Online Placental Biology Course 2021
The Centre for Trophoblast Research at the University of Cambridge run a 5-day Placenta Biology course from 5th to 9th July 2021. Due to pandemic travel restrictions, this course was offered online for the first time since inception in 2012.
The Online Placental Biology Course was a mix of pre-recorded lectures and practical sessions given by investigators at the forefront of the placental biology field. The researchers gave lectures and demonstrated experimental methodology on topics including human & mouse placental development, endometrial and trophoblast organoids, materno-fetal interactions, immunology during pregnancy, placental transport and metabolism, epigenetics, genome editing, clinical design, and grant writing. There was opportunity to interact with lecturers and fellow participants at live question and answer sessions, networking events and participant flash-talk sessions.
The advantage of an online course is that it was open to more participants. Cambridge-Africa took this opportunity to support 4 participants for the course and three spoke of the impact the course had on them.
Dr Dorotheah Obiri, Research Fellow, Department of Immunology at the Noguchi Memorial Institute for Medical Research at the University of Ghana.
My interest in placental research stems from a poor pregnancy experience which made me realise that this poor pregnancy experience was not just unique to me but with most pregnant women in sub-Saharan Africa. I began to explore possible biological reasons for this occurrence which led to my recent transition into placental immunobiology research. It was therefore an exciting opportunity to participate in the CTR placental biology course with full sponsorship from the Cambridge Africa Programme. The course was extremely insightful and a very satisfying hub to my curiosity in placentology. Today, I have in-depth understanding and practical knowledge of human placental development and the immunological interplay during normal and complicated pregnancies. In addition, the course structure prompted new ideas for my future research and I am hopeful this will open new avenues for collaborations. I highly recommend this educative course to anyone with interest in placental research.

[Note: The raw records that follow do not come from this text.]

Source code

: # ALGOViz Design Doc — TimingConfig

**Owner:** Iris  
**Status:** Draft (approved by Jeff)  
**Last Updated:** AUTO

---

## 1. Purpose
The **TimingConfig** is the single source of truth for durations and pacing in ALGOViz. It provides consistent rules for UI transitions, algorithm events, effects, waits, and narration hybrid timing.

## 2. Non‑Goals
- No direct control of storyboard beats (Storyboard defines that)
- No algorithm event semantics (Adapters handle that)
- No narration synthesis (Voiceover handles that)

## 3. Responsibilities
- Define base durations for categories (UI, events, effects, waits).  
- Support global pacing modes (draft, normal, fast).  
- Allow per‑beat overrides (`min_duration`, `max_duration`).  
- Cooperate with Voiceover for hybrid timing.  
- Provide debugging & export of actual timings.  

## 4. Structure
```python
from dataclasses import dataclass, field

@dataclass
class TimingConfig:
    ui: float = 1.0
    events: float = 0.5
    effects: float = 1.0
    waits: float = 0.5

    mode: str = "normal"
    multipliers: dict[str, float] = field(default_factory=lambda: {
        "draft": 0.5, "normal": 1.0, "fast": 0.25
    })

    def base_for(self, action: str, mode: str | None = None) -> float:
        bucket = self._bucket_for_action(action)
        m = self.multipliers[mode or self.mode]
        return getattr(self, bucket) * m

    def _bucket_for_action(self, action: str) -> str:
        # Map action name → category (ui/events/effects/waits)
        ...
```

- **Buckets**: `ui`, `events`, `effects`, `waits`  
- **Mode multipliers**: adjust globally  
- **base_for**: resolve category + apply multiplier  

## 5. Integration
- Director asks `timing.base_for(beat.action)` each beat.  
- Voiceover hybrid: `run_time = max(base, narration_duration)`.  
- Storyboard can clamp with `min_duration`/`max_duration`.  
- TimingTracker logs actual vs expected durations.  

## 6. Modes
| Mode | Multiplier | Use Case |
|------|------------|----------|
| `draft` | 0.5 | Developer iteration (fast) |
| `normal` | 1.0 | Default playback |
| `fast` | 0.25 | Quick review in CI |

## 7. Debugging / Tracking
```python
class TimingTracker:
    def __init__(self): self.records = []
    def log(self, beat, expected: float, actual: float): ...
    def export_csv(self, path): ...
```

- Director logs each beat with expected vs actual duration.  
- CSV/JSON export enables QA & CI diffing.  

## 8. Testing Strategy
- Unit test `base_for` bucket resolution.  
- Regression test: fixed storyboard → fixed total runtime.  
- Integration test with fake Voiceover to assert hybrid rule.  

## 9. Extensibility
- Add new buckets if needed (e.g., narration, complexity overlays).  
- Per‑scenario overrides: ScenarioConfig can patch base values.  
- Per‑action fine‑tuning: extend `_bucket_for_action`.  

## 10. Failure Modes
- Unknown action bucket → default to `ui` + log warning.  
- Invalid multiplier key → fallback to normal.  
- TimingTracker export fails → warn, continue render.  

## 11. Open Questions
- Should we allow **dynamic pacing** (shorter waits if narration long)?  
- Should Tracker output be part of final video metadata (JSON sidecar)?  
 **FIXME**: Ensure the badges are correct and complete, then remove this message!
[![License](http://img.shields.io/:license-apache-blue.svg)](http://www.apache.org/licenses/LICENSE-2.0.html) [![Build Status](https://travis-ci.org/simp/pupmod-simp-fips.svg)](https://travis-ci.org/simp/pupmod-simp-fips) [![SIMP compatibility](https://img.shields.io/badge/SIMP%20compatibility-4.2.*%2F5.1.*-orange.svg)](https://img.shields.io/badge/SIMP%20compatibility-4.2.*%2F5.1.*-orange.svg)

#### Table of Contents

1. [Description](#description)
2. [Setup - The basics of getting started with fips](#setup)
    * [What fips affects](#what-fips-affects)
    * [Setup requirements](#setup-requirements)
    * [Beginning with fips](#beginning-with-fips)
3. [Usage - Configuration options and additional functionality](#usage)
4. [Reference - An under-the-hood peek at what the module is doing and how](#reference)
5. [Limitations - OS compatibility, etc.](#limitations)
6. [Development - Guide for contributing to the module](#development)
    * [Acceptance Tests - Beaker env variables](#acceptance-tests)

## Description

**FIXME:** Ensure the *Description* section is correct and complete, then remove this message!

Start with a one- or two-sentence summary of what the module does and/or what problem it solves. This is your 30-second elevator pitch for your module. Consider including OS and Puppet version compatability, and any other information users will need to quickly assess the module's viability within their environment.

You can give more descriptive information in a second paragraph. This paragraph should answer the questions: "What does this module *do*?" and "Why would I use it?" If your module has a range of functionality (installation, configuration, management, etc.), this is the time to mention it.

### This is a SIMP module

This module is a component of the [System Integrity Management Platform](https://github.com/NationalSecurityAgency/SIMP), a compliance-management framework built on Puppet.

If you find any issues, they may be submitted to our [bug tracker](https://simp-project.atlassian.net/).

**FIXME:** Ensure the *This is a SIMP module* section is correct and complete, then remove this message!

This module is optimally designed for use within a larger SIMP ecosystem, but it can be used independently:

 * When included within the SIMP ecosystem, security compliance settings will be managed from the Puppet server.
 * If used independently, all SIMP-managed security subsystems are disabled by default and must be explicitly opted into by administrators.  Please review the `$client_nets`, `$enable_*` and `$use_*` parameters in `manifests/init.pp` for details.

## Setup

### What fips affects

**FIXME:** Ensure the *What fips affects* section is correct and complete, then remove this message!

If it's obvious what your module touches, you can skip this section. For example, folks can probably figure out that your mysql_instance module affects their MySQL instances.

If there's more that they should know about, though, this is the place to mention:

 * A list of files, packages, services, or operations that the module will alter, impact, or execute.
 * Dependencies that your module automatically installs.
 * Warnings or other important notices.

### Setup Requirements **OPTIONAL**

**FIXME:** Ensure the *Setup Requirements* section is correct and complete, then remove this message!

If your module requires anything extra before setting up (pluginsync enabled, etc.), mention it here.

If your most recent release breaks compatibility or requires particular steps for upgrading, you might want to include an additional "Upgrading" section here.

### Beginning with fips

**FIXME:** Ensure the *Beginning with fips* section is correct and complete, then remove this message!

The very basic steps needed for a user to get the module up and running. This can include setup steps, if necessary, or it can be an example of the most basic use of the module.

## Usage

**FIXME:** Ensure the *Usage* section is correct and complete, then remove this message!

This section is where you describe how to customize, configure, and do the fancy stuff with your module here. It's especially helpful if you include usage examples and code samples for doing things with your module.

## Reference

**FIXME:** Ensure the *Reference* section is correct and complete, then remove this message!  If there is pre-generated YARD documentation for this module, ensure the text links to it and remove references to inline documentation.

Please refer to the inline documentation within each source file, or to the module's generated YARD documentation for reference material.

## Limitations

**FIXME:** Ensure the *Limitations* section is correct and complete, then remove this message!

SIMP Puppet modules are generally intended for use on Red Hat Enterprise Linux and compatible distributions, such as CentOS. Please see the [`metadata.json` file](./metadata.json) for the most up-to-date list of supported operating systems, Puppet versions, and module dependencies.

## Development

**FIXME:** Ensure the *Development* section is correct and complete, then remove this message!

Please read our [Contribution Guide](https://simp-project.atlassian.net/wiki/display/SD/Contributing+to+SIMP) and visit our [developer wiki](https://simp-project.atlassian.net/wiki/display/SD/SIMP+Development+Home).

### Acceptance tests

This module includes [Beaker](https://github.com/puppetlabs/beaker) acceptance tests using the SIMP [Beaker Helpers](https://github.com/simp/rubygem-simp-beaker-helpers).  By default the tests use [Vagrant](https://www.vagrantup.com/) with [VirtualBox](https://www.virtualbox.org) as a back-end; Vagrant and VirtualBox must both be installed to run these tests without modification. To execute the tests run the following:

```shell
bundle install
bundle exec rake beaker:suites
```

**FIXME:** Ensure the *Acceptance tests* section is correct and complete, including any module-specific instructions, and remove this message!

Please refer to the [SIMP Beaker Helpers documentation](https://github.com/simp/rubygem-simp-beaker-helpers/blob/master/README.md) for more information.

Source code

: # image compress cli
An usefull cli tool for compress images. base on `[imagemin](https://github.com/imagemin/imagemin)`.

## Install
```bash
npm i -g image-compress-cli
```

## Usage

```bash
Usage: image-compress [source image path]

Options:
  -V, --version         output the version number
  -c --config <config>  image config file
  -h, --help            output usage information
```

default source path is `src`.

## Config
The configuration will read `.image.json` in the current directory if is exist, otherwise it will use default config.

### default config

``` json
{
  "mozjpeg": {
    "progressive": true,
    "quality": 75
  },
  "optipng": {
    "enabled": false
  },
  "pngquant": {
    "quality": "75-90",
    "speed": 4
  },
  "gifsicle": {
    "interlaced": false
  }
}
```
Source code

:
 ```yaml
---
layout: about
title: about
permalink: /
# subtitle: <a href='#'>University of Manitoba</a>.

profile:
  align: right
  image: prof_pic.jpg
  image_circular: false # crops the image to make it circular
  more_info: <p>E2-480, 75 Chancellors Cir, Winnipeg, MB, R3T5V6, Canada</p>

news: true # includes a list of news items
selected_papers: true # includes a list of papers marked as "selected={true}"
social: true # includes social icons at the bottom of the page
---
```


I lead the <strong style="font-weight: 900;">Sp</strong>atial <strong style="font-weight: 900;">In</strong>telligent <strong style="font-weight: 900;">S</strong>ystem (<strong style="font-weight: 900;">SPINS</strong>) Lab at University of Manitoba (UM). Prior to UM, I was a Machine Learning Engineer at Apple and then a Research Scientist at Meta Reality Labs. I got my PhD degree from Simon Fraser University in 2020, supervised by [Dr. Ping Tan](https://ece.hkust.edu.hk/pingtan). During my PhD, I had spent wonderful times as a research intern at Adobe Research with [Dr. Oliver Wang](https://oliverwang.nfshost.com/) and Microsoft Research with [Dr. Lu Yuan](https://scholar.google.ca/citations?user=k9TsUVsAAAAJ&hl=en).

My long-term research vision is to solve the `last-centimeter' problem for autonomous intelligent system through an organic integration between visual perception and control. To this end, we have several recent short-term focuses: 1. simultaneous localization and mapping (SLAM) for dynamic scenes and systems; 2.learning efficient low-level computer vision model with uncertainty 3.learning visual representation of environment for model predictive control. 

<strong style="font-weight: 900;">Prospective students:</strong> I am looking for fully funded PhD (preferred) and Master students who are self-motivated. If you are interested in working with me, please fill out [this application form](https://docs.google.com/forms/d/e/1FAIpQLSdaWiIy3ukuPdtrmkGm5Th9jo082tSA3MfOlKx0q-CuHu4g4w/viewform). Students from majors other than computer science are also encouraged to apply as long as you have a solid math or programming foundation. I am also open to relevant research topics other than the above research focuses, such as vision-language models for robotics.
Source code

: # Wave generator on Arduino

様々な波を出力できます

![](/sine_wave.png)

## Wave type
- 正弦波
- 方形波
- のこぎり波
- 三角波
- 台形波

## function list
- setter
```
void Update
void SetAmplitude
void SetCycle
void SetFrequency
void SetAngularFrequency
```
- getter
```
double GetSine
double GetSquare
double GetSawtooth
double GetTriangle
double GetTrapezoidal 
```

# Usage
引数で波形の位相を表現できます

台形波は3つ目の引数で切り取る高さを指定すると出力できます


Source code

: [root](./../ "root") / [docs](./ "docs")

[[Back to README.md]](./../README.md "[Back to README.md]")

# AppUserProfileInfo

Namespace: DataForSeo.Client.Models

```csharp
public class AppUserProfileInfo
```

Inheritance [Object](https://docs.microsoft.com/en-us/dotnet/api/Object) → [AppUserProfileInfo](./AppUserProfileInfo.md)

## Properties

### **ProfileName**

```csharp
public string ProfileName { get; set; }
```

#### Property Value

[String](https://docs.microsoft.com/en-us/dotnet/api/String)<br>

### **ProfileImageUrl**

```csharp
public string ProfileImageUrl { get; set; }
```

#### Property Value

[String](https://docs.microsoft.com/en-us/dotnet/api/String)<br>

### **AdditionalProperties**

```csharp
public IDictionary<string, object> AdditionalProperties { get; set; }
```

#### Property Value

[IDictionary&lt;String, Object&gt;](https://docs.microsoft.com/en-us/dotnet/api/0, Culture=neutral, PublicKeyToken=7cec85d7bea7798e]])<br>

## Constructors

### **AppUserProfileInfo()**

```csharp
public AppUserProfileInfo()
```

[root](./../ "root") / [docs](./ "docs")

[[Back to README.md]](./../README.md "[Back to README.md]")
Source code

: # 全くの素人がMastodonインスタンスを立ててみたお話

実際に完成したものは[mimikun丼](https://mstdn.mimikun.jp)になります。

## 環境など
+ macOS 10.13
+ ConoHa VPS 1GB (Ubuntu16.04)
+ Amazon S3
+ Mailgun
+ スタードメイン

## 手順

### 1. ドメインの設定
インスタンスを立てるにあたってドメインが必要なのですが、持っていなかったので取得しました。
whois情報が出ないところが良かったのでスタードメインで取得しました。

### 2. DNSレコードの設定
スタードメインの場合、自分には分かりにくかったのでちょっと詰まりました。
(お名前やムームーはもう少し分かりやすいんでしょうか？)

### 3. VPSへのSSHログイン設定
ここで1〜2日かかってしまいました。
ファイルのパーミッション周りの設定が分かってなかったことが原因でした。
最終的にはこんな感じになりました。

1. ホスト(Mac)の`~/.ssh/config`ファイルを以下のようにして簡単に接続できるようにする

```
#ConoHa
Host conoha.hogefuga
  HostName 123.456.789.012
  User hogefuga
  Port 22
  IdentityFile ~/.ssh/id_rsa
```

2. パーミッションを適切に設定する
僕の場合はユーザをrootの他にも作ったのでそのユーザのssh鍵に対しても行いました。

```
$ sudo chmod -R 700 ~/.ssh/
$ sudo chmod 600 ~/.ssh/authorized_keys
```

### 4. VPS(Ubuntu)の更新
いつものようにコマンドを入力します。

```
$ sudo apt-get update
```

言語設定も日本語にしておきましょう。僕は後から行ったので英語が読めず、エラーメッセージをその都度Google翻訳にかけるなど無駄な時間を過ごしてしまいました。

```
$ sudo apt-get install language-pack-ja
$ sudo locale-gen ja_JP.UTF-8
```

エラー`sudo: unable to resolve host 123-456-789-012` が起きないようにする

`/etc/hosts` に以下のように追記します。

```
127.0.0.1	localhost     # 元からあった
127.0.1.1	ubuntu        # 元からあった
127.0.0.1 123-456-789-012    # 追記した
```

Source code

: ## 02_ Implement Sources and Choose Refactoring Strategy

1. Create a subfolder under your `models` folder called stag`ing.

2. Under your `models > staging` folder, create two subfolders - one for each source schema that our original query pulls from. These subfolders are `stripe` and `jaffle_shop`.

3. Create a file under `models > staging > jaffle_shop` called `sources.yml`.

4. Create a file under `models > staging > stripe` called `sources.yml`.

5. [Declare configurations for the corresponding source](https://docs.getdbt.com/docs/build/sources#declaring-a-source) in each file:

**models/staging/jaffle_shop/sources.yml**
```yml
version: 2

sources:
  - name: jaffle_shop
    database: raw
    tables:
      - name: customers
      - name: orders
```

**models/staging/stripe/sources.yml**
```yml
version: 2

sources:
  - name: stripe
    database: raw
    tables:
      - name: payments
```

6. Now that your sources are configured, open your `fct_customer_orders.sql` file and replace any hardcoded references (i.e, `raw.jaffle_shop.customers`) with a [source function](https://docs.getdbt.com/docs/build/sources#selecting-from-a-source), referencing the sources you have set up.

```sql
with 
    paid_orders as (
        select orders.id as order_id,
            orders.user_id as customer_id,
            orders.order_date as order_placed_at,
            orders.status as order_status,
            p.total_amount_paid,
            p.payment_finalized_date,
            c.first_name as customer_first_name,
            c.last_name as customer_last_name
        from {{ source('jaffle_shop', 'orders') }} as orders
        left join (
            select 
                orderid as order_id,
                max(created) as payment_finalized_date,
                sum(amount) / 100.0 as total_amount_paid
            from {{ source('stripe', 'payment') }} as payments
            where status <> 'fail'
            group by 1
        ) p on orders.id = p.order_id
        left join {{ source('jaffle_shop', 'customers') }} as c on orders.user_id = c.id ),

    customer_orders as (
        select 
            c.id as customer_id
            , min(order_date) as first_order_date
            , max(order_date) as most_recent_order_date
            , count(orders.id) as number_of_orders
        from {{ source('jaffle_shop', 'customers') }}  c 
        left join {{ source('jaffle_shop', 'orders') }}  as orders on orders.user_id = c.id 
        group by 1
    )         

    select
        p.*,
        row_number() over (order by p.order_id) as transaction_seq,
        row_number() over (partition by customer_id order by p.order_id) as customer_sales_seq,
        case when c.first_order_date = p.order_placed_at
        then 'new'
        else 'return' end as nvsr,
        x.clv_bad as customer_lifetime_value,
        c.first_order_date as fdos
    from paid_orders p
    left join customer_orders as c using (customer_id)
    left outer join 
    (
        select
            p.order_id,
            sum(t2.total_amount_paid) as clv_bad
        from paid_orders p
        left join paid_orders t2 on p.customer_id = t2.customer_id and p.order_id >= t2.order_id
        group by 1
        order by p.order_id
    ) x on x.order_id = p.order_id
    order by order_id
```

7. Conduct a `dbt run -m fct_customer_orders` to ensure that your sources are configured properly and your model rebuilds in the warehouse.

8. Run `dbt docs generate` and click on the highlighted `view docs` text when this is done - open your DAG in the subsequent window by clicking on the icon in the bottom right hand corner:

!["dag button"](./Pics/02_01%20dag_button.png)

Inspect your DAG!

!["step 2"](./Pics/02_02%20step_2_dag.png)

Dr Enitome Bafor is an Associate Professor of Pharmacology at the University of Benin, Nigeria but currently a postdoctoral fellow at the National Institutes of Health, USA.
My current research on autoimmune reproductive failure requires a good understanding of the workings of the placenta, and this course has provided me with just that. My knowledge on the placenta before this course was rather low, so this was a unique opportunity to gain both new skills and an understanding of the placenta. I particularly liked the attention to detail by the course lecturers, and the added links for further reading were handy.
I also liked how the course was unfolded, starting from the structure and development of the placenta to placenta function in physiological and pathological states. It was all very well thought out and very well delivered. The opportunity to present my research was an added bonus. My only issue was the course should have been made available for much longer than it currently is. Other than that, it was a worthwhile experience. I am massively grateful to the course organizers and Cambridge Africa for the opportunity to participate in the course.
Deya Eldin Mohamed
PhD student, Department of Anatomy, Faculty of Medicine, University of Gezira, Sudan.
Initially, I am grateful to Cambridge Africa for kindly sponsoring my bursary to attend the placental biology course.
My doctoral research on placental histomorphometry requires deep knowledge and understanding of placental structure and function, the placental biology course was a great opportunity to expand my knowledge about it.
The course was organized and interactive, and the live Zoom meetings helped me gain an understanding of areas where I previously lacked knowledge.
“To me, the placental biology course was an epitome of what a course should be”
The networking aspect went very well and one of the facilitators said: ‘So many of the attendees were interacting and even arranging social contacts via zoom. They really bonded as a virtual community,’ said
The course was busy and intense. It is the hope of the organizers that it would bring new insights into the working of the placenta, inspire research ideas and even lead to collaborations among researchers which will improve pregnancy outcomes. We hope to hear more about this in the future.